Genie Code requires the current tab to remain open to complete multi-step tasks.

tip

You can add instructions for Genie Code to use in most responses. For example, if you have code conventions or preferred libraries to use, you can add these guidelines to instructions for Genie Code. You can also create skills to extend Genie Code with specialized capabilities for your domain-specific tasks. For more details and other tips, see Tips to improve Genie Code responses.

Use cases

Genie Code has expanded capabilities, such as finding data, interpreting outputs, and performing cell actions.

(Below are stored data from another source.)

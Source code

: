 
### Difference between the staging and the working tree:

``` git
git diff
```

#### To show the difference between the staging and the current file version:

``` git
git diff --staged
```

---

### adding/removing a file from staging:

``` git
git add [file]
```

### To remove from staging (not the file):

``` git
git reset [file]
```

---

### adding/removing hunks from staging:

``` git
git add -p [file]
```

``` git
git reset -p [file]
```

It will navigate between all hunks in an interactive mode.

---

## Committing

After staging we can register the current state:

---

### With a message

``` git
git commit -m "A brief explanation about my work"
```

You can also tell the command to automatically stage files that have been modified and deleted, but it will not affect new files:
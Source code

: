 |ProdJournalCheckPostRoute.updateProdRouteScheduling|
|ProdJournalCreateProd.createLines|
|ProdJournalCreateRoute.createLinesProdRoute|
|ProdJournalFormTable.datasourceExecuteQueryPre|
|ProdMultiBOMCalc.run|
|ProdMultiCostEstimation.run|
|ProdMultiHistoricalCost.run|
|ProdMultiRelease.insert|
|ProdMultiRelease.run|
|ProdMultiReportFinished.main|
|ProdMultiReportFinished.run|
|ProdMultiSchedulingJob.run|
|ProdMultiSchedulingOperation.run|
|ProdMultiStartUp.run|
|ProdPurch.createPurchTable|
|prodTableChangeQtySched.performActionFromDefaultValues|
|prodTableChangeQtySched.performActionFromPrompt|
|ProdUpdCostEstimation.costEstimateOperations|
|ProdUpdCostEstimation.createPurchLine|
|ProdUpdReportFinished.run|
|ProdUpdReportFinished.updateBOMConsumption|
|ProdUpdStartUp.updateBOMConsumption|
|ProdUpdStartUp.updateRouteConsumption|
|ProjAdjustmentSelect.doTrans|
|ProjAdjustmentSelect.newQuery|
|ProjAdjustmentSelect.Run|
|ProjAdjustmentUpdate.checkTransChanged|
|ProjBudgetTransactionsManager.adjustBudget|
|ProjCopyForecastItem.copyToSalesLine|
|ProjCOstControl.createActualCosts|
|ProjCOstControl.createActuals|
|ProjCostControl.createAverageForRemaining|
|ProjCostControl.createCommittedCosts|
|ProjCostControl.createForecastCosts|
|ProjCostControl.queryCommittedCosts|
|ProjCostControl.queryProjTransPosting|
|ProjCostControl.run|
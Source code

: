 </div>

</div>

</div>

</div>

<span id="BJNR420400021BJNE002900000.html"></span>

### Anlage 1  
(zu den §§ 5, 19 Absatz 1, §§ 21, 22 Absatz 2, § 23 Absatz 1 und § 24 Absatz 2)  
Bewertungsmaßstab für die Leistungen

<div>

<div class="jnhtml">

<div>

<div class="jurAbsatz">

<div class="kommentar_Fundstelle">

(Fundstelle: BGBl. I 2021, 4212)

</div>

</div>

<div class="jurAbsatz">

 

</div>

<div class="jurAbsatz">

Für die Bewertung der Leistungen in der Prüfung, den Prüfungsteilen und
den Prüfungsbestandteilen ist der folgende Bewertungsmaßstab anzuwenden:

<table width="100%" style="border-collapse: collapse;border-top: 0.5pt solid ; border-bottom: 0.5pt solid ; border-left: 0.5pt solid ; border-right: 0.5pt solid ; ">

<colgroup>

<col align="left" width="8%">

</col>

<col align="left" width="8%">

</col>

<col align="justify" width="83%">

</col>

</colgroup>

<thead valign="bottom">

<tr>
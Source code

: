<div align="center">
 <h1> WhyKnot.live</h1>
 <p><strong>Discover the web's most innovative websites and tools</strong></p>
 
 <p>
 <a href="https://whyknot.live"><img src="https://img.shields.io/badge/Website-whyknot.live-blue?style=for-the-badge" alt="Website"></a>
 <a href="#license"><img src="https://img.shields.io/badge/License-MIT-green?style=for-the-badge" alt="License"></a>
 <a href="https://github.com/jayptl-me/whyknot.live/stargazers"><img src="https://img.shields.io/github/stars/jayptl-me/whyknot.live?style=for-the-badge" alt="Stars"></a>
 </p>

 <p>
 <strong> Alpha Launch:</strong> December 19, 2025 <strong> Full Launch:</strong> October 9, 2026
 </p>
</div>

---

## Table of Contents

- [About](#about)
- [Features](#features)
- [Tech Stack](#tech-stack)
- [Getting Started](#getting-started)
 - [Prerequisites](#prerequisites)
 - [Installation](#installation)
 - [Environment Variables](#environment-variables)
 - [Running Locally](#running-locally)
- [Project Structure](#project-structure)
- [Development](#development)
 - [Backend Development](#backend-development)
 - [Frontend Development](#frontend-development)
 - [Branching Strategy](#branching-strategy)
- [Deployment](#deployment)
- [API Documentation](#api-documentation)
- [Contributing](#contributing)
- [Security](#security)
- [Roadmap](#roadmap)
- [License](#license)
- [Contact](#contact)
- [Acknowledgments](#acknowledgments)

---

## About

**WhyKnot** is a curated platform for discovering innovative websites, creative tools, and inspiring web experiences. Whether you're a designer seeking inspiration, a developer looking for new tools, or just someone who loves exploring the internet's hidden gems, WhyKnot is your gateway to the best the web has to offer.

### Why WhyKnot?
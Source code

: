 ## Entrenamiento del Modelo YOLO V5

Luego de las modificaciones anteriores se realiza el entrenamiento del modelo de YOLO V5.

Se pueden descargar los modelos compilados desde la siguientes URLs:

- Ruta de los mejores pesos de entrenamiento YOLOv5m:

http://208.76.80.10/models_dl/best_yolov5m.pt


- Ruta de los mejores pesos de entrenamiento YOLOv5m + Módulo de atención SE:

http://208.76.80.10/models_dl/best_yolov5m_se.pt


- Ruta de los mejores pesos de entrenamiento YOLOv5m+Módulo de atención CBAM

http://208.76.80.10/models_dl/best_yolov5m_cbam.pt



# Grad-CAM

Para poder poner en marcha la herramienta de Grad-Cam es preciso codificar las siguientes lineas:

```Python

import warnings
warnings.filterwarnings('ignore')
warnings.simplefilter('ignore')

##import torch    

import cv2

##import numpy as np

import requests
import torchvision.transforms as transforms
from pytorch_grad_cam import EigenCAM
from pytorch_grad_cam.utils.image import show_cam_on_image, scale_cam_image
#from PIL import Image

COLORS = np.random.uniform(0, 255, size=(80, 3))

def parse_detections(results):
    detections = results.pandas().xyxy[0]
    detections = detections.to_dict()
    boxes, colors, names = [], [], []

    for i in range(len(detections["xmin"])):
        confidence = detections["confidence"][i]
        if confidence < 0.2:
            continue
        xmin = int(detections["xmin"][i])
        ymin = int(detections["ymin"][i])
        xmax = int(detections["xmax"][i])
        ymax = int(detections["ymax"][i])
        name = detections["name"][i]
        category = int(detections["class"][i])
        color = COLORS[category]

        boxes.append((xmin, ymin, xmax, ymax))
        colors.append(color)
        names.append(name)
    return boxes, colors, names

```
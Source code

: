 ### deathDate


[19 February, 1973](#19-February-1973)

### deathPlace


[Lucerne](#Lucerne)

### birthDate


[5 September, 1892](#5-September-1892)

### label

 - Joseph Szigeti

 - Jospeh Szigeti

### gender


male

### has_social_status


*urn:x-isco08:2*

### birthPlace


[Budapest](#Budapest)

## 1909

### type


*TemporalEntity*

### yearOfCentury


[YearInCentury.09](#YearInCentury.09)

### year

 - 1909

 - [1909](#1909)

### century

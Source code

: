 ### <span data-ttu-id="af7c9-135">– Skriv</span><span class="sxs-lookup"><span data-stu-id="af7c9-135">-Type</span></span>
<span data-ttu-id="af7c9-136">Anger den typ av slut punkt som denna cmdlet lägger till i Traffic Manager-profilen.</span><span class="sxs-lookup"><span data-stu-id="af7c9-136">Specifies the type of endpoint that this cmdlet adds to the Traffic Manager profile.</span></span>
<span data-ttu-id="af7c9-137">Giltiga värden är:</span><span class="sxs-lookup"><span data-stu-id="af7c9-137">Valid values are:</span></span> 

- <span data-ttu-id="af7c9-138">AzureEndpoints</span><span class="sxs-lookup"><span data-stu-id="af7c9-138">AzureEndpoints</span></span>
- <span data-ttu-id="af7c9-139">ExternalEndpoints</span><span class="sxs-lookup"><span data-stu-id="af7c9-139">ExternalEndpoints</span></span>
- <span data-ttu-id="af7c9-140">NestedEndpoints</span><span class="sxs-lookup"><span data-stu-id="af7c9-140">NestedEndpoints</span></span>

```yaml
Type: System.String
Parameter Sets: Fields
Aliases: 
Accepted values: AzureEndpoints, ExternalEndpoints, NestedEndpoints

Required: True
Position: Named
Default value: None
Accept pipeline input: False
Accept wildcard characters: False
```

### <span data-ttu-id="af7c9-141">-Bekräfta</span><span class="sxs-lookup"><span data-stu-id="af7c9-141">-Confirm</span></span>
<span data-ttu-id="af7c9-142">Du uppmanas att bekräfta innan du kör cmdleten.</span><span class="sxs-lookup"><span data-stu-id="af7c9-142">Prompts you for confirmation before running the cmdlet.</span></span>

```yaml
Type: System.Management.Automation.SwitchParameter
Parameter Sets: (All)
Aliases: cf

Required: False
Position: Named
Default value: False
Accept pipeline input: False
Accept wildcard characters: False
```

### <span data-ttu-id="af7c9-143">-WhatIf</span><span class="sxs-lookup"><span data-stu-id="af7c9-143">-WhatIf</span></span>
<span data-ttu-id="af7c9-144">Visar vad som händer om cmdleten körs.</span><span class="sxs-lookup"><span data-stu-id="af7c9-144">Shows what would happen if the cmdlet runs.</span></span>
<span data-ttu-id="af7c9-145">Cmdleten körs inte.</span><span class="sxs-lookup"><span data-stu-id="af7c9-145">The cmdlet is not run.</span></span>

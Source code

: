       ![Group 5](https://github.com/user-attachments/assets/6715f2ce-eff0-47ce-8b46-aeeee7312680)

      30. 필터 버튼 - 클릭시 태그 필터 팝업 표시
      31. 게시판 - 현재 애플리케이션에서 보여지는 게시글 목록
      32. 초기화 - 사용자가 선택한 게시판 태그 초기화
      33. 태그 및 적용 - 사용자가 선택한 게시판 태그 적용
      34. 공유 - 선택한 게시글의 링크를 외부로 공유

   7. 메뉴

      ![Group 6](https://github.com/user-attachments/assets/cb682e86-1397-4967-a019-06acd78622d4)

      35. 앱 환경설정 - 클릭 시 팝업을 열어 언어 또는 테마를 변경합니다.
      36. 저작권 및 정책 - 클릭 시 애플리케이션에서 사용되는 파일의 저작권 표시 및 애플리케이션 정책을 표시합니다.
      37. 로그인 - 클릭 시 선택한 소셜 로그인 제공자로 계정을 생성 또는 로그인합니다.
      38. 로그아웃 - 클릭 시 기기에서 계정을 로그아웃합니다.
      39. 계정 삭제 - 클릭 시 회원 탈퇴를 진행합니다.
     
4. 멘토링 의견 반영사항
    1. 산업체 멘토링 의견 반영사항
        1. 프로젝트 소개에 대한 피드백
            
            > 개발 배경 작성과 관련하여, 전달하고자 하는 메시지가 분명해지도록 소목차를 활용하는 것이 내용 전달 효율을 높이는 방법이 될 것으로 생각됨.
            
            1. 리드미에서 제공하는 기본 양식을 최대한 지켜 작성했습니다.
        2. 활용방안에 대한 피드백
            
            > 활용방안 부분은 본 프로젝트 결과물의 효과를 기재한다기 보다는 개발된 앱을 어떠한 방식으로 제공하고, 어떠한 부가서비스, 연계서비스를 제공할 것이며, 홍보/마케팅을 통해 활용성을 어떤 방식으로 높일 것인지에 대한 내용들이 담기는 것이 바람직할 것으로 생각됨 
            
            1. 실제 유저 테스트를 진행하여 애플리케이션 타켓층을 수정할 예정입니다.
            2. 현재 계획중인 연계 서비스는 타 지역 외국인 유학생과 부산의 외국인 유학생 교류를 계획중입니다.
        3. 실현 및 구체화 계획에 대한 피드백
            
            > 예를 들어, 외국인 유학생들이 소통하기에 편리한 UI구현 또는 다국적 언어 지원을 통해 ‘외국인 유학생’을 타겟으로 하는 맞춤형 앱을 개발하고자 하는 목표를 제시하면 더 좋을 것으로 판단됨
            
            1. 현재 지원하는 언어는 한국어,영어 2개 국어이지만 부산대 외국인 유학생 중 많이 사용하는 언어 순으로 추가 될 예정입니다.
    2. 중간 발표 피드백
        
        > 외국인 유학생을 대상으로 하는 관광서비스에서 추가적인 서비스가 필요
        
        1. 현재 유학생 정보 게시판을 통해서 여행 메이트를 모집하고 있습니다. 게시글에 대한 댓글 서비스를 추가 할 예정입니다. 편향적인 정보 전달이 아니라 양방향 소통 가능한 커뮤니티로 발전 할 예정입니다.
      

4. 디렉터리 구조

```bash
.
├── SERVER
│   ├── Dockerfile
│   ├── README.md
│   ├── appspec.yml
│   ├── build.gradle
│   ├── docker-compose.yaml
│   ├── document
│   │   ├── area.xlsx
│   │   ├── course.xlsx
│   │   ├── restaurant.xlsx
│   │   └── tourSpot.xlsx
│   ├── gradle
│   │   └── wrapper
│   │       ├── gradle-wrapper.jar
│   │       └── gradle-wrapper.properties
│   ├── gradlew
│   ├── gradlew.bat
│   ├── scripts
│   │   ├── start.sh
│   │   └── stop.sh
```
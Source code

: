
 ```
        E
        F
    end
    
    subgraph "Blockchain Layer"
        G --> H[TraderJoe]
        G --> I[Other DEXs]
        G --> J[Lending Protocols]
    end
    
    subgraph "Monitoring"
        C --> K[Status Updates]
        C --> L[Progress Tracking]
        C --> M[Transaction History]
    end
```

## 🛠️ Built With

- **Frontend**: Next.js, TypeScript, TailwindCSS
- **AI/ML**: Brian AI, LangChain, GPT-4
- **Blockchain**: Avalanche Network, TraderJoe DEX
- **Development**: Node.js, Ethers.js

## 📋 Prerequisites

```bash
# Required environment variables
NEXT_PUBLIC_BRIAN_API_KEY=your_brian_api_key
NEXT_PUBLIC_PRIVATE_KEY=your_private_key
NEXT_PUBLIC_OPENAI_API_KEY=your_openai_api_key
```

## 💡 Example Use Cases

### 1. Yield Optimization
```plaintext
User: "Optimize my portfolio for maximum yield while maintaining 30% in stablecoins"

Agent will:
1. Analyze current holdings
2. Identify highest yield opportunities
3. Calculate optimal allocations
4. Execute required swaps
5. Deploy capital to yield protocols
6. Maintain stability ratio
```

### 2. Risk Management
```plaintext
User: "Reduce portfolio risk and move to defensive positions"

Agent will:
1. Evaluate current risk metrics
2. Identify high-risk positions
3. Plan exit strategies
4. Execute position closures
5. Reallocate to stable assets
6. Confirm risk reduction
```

Genie Code can help with complex data science tasks, including exploratory data analysis, forecasting, and machine learning. You can even create a new data analysis notebook from scratch with Genie Code. For better results, provide the agent with context by referencing tables, pipelines, notebooks, queries, and files with @<resource_name>. You can also click Add context to manually select context to provide. Each reference asset persists in the chat context.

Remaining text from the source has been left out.